*** Opening Dataset entries ***

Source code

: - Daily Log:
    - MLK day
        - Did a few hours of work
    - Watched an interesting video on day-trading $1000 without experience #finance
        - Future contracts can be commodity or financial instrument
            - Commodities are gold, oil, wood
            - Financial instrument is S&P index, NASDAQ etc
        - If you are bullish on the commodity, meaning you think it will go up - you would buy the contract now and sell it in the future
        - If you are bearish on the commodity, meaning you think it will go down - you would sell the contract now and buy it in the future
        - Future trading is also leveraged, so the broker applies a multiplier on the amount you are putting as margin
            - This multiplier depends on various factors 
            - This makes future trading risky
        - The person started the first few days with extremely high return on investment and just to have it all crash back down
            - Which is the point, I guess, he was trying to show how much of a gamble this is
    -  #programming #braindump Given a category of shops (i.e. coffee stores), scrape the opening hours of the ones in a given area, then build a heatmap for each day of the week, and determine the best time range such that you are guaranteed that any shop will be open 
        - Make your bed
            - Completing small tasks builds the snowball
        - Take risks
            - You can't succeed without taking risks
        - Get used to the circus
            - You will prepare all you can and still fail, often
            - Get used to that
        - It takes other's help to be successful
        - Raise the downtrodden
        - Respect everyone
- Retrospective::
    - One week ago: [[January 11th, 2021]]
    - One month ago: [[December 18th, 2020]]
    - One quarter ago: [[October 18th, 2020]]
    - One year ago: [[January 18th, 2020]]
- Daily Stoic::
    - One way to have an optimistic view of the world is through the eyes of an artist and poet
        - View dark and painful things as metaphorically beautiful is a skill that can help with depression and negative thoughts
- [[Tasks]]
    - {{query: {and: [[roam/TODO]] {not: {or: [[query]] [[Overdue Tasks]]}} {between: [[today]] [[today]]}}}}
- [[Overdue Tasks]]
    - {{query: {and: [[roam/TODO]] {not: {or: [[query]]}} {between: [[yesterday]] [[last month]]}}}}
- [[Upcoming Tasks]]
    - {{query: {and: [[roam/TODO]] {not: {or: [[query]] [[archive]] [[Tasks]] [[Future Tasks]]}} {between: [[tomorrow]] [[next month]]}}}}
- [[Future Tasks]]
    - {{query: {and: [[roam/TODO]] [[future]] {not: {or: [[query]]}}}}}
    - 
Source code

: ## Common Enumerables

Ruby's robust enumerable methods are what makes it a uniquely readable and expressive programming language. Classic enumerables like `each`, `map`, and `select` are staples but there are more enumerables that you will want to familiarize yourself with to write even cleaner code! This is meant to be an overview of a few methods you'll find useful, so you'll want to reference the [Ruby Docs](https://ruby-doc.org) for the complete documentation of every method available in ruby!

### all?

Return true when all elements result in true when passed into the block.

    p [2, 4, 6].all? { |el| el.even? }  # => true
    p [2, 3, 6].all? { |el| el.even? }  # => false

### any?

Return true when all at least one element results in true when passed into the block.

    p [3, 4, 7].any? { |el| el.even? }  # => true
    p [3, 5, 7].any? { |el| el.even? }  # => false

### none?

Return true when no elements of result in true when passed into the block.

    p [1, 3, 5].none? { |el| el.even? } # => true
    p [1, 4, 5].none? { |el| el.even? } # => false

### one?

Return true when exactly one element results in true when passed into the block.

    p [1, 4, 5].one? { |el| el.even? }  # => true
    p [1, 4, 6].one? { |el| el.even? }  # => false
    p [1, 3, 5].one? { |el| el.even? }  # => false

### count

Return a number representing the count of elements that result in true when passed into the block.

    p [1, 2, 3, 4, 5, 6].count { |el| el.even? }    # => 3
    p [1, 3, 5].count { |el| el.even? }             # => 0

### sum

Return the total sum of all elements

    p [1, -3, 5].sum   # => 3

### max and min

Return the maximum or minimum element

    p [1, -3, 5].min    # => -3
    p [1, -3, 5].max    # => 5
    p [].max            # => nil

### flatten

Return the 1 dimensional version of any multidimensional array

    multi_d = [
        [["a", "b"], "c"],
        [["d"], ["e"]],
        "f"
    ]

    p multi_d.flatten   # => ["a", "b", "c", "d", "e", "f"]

*** Closing Dataset entries ***
*** Opening Dataset entries ***

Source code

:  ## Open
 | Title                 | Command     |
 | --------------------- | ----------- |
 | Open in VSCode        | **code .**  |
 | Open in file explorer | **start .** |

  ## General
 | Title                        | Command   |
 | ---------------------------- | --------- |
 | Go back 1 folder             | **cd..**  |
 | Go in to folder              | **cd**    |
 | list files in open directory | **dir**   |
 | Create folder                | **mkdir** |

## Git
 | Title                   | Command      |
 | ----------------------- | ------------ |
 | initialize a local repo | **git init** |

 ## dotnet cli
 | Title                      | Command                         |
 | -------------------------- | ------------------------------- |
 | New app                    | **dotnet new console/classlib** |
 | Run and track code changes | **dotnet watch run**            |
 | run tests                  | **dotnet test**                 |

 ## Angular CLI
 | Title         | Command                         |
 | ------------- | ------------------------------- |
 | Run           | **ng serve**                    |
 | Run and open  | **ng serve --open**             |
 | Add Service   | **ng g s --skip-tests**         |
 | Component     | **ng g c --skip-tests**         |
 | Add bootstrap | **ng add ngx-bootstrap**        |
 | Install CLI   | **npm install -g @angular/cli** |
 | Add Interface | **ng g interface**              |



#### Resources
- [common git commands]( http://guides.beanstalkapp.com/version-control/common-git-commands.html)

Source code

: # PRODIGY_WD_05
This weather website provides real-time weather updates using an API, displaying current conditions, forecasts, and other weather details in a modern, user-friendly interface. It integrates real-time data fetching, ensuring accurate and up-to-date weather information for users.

*** Closing Dataset entries ***
*** Opening Dataset entries ***

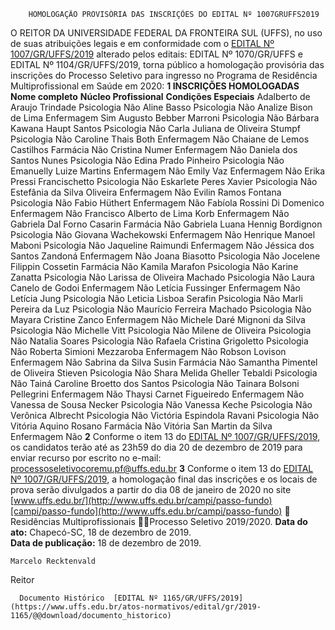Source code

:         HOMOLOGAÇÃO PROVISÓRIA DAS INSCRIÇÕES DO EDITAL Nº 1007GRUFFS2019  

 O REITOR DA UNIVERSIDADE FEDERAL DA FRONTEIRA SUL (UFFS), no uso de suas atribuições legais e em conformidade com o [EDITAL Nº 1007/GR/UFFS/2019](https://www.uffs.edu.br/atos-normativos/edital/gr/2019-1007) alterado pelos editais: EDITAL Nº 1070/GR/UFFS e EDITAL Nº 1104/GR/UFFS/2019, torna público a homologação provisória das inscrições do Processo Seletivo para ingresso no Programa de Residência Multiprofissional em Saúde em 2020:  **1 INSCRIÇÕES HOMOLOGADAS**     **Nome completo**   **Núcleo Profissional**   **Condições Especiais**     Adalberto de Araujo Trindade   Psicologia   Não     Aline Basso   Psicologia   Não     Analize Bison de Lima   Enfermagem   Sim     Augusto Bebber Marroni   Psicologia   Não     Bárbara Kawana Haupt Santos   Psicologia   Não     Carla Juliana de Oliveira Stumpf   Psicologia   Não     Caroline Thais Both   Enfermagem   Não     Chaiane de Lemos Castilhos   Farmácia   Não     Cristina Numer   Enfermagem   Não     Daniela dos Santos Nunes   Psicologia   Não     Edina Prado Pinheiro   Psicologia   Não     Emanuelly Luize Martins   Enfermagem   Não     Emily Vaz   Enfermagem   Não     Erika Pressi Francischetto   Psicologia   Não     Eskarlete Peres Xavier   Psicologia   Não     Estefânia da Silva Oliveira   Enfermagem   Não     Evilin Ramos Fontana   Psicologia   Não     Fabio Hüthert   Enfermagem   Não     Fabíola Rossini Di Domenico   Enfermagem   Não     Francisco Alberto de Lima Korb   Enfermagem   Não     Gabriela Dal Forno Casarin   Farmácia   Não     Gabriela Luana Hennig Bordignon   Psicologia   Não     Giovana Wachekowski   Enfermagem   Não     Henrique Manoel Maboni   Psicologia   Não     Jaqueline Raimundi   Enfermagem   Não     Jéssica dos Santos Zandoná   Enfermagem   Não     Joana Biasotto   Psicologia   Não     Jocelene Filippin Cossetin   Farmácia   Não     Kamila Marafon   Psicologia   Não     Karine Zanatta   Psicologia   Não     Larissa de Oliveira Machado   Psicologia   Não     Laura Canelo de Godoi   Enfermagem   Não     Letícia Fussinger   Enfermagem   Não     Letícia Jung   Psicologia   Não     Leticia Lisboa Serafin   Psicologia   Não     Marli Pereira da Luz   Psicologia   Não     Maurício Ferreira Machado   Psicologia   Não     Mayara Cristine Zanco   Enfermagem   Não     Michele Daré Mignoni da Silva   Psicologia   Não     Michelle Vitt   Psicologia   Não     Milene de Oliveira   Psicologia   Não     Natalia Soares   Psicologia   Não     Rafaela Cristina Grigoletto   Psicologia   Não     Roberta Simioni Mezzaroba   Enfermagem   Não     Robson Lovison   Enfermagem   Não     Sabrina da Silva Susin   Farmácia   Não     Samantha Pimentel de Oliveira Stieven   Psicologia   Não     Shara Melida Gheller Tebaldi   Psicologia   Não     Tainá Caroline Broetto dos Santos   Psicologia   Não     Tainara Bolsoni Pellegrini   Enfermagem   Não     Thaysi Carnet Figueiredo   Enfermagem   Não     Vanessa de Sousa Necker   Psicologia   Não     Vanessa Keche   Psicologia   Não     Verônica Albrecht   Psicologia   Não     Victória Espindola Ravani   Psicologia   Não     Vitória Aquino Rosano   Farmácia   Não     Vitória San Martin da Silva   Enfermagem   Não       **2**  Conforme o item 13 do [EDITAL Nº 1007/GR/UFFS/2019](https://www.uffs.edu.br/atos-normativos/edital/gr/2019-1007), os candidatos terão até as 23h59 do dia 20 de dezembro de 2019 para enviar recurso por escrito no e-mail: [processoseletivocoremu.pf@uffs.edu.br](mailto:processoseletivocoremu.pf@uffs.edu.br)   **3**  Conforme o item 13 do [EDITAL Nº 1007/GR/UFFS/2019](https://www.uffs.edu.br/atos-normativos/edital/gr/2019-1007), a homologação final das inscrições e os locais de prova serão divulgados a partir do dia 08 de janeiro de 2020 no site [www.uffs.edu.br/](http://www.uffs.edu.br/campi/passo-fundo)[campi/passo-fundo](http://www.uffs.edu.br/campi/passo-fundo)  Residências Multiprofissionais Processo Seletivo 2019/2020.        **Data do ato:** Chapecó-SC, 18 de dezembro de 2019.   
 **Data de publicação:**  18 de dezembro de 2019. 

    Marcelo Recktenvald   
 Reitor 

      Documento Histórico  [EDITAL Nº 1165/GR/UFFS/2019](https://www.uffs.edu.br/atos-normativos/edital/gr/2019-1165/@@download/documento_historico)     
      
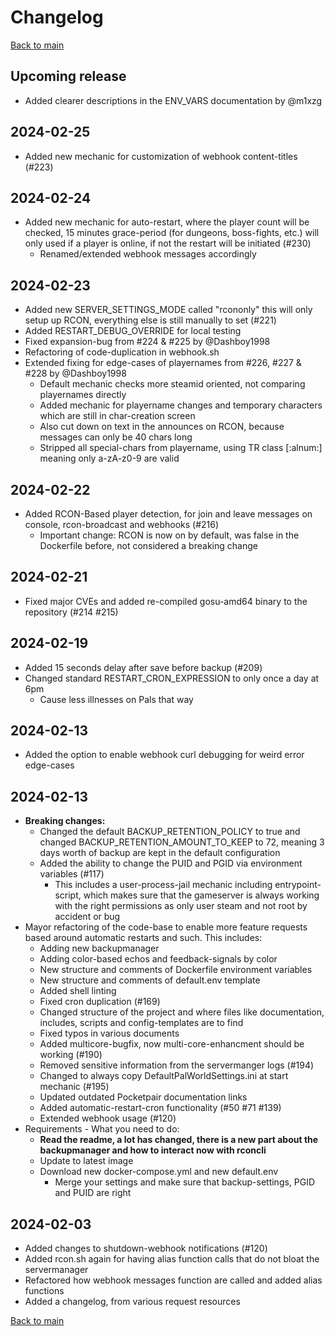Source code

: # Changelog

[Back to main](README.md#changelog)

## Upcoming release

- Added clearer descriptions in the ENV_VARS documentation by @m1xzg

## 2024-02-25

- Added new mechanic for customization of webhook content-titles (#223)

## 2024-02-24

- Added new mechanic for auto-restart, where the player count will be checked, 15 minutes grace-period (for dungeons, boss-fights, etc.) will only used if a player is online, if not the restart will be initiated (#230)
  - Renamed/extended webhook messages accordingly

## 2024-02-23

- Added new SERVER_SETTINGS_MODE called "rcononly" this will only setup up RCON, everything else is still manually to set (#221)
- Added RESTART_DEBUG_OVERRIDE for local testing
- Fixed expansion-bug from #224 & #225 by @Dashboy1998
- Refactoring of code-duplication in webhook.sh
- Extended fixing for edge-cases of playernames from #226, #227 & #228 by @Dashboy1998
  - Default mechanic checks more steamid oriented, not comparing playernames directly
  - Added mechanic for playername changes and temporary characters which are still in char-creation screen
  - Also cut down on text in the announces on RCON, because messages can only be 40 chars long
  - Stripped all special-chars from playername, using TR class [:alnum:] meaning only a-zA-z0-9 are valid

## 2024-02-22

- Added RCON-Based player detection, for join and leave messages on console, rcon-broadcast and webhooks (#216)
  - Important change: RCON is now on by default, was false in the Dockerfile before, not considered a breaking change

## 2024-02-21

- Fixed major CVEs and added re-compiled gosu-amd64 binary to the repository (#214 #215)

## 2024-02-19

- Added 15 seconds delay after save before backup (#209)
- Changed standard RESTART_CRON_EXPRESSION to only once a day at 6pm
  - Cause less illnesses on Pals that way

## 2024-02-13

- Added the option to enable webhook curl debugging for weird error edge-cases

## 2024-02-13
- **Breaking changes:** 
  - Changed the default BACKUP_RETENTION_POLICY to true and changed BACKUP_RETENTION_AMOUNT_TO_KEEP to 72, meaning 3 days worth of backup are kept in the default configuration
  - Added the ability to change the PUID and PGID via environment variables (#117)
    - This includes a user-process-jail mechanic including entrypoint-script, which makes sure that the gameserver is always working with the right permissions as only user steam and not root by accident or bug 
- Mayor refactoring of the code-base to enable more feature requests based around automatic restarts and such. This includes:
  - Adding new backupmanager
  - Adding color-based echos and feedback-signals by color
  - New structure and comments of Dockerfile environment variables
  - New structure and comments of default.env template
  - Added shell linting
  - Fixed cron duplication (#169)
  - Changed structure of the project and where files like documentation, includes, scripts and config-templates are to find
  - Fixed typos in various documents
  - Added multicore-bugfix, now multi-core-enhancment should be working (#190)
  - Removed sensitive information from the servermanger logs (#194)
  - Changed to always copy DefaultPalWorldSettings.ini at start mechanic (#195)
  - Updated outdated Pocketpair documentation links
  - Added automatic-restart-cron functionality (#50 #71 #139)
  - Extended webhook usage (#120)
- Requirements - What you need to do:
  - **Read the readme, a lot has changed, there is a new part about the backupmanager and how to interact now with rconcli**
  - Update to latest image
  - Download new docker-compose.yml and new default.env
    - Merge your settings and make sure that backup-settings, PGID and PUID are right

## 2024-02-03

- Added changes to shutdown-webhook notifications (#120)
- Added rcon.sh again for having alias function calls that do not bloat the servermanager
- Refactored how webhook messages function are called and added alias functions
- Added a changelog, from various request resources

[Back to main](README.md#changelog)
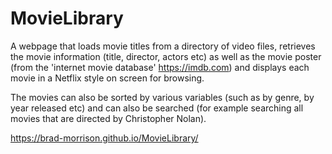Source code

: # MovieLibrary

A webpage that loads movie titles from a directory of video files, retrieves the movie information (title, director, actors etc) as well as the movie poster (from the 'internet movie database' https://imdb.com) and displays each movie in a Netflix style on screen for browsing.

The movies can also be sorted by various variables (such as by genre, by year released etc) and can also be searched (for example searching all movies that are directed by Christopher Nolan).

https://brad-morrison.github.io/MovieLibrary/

*** Closing Dataset entries ***

** Brief **
Where a line in the entries holds "chars", copy that line.

** Answer section **
  - Also cut down on text in the announces on RCON, because messages can only be 40 chars long
  - Stripped all special-chars from playername, using TR class [:alnum:] meaning only a-zA-z0-9 are valid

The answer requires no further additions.